Deutschland dürfe nicht länger jene Bürger auf Abstand halten, die schon längst dazugehörten, sagte Gauck in seiner ersten Grundsatzrede zur Zuwanderung. „Ich wünsche mir einen Alltag, in dem wir das selbstverständlich Eigene achten – und dem anderen selbstverständlich Raum geben.“
Mit dem Appell, Zuwanderern auf Augenhöhe zu begegnen, fordert Gauck nicht nur eine neue Selbstverständlichkeit im Umgang zwischen den Bevölkerungsgruppen in Deutschland. Die Aufforderung markiert auch für den Bundespräsidenten selbst eine neue Etappe in der Zuwanderungsdebatte.

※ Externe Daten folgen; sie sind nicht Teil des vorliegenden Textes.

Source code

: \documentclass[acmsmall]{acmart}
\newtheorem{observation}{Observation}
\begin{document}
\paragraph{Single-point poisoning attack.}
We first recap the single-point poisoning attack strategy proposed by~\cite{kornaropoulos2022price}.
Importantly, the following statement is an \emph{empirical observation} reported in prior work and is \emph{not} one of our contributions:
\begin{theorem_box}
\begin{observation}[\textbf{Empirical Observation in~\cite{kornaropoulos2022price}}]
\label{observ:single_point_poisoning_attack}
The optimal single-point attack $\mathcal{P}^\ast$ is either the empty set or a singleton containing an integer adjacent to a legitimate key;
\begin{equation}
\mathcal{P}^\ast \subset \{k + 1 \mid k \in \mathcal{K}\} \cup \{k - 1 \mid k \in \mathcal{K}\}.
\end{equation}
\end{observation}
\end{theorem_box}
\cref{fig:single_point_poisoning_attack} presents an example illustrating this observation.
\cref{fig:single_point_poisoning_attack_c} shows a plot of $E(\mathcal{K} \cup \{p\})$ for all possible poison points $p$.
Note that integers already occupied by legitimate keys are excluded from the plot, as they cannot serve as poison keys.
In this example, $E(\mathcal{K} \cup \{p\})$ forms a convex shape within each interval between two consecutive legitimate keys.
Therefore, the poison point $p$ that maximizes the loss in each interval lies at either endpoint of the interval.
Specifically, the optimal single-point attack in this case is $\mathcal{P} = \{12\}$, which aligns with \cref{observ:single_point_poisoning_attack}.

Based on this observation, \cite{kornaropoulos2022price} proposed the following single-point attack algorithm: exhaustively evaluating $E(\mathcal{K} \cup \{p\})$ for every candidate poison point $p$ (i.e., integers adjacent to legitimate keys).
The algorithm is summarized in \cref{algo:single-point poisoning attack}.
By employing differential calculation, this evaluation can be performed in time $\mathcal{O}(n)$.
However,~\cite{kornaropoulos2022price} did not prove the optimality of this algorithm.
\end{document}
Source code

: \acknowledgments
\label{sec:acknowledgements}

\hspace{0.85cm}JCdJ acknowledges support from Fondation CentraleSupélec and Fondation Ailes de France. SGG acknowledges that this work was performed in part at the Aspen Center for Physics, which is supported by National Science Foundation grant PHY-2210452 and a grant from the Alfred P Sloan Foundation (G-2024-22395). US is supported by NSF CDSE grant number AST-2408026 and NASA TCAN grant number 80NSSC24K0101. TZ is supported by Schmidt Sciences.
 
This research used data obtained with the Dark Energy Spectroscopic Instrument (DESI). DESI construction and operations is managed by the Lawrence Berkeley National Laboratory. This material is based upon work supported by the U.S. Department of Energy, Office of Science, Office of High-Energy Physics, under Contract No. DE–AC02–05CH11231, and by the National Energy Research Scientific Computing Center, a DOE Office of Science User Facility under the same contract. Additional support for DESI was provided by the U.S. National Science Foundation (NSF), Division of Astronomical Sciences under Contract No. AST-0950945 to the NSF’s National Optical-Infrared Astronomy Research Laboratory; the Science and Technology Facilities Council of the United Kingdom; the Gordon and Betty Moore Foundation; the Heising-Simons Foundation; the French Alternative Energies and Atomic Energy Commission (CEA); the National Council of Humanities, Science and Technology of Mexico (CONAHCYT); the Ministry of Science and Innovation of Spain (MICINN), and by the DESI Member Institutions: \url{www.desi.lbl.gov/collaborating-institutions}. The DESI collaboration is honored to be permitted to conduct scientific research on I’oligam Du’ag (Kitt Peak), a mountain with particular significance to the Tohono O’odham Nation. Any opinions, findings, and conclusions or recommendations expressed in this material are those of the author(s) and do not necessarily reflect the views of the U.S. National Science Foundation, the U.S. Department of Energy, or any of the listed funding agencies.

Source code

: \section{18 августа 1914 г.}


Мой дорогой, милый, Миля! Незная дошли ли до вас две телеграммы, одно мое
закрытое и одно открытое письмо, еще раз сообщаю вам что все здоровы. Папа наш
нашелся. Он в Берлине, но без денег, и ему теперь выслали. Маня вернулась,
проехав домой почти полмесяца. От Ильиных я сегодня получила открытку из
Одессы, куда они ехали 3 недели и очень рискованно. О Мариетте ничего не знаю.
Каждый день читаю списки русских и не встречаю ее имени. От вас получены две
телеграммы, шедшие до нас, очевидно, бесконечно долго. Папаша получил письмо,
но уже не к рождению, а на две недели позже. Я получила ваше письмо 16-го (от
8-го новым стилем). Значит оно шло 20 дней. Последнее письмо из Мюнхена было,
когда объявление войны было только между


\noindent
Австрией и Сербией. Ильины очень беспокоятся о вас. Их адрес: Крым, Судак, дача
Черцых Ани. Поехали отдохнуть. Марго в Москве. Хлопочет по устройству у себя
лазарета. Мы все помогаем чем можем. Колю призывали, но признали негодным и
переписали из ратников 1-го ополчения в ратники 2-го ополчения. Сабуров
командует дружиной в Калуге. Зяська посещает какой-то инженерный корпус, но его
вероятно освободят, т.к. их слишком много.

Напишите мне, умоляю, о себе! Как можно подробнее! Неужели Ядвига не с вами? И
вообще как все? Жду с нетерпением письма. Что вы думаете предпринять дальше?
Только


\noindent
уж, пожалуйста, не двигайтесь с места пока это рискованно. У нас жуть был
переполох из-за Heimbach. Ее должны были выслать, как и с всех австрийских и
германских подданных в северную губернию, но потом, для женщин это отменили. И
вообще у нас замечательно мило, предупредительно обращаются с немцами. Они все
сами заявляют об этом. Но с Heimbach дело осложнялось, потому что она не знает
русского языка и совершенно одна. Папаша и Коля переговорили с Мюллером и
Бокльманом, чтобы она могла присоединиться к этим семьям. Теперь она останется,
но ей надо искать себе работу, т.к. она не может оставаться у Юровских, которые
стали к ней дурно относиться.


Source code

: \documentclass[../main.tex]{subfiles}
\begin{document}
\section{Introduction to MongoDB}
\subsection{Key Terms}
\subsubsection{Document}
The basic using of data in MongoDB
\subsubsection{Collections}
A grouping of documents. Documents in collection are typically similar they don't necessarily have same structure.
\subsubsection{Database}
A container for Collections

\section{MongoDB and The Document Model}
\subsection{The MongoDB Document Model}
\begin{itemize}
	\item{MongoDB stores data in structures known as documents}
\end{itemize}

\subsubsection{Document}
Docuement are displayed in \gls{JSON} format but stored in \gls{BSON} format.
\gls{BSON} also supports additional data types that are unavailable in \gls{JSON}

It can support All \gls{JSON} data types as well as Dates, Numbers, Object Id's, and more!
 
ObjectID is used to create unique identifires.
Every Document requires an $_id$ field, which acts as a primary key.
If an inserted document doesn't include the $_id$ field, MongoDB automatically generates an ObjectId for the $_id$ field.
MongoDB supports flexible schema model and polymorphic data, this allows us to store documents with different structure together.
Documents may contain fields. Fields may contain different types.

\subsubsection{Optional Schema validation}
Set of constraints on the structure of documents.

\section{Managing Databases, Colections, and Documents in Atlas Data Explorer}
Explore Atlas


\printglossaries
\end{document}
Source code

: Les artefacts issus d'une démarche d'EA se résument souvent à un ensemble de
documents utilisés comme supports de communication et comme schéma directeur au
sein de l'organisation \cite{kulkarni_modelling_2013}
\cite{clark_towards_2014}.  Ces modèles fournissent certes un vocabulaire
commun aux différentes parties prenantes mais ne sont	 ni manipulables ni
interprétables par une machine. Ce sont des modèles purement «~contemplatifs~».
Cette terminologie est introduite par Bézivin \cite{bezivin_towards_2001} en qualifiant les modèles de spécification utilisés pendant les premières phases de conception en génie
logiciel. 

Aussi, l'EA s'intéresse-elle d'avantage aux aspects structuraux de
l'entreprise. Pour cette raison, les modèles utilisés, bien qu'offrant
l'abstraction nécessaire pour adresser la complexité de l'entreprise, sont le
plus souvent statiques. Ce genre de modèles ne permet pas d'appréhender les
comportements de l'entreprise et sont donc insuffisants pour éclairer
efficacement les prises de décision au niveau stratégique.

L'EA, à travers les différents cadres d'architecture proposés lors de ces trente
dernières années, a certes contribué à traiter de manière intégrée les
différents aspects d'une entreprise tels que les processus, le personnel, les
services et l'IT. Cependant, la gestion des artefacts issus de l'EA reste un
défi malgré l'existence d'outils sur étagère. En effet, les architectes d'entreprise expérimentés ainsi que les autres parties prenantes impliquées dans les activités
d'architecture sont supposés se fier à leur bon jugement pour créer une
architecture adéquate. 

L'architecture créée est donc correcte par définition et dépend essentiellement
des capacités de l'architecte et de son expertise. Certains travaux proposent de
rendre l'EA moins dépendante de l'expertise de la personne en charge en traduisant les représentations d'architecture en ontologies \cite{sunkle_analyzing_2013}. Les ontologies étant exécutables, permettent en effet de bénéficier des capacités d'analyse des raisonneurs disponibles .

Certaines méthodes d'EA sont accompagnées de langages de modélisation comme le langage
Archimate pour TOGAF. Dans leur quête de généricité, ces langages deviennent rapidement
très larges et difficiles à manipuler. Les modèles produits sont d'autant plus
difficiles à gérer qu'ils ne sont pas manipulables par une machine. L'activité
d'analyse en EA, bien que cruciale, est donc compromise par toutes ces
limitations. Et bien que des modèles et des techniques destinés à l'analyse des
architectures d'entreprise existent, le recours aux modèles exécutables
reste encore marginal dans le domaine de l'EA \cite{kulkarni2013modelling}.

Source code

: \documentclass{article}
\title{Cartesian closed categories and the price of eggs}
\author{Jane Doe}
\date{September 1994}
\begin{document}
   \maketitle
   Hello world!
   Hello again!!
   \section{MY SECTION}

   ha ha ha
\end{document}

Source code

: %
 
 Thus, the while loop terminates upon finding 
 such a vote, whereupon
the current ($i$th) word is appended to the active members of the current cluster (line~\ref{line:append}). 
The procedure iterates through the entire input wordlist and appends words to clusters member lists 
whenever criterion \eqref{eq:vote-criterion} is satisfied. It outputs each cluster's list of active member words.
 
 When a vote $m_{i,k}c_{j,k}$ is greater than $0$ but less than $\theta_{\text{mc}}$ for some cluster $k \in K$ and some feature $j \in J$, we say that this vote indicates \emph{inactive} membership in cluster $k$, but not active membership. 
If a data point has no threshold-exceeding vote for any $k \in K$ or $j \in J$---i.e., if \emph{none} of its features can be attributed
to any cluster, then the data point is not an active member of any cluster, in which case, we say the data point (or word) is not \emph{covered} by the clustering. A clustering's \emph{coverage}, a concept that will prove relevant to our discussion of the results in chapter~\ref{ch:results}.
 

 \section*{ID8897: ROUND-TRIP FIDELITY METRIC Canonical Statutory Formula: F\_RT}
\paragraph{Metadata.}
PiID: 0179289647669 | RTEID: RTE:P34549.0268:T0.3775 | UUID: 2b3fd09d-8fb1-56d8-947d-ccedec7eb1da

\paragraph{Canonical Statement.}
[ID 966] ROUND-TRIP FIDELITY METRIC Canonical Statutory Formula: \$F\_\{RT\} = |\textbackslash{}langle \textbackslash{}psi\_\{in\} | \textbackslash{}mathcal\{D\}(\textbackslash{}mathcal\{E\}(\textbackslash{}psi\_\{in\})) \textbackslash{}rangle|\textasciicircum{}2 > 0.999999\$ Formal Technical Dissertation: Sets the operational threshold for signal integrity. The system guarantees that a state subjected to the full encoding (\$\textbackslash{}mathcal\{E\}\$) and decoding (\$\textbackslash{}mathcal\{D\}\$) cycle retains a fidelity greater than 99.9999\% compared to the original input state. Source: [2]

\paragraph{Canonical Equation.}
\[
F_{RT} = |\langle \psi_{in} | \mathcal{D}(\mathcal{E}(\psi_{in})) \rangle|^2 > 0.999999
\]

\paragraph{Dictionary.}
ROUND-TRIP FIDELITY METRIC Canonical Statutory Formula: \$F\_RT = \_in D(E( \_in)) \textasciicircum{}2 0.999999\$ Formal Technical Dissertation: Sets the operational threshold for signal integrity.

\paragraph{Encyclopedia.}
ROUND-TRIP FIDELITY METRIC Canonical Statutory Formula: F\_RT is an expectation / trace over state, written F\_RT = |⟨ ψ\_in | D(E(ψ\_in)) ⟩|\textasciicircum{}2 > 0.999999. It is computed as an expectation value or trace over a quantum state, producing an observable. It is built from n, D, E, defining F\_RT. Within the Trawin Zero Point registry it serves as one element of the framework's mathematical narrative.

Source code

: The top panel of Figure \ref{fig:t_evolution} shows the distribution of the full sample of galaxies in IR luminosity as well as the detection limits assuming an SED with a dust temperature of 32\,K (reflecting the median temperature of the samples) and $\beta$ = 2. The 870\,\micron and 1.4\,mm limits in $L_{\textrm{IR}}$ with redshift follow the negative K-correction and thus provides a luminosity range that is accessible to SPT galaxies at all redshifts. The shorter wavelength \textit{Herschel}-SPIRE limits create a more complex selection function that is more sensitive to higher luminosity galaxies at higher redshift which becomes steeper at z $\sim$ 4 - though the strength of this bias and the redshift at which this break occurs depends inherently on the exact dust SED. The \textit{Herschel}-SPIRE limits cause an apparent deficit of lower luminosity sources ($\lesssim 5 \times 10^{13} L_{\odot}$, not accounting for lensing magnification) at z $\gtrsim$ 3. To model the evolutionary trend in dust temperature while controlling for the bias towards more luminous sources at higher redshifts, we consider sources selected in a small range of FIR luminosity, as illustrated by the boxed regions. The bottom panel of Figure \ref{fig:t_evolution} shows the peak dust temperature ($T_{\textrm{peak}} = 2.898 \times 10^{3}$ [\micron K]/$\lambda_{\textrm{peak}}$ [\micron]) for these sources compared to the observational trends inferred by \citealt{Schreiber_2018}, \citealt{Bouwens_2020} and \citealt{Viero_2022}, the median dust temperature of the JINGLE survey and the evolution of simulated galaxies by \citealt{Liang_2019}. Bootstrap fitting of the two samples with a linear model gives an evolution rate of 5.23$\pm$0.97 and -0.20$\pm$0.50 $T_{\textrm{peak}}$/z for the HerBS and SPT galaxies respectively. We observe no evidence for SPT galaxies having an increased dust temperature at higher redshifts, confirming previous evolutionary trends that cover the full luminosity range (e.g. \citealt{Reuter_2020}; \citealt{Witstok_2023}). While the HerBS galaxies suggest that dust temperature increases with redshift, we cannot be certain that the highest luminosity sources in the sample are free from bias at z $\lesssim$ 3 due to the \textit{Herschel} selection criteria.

So hatte Gauck im Jahr 2012 den Zuwanderungskritiker Thilo Sarrazin noch als „mutig“ bezeichnet. Nun, nach gut zwei Jahren als Bundespräsident, benennt Gauck zwar auch Missstände und Integrationsprobleme. Der Schwerpunkt seiner Rede liegt aber darauf, den Deutschen mehr Offenheit abzuverlangen.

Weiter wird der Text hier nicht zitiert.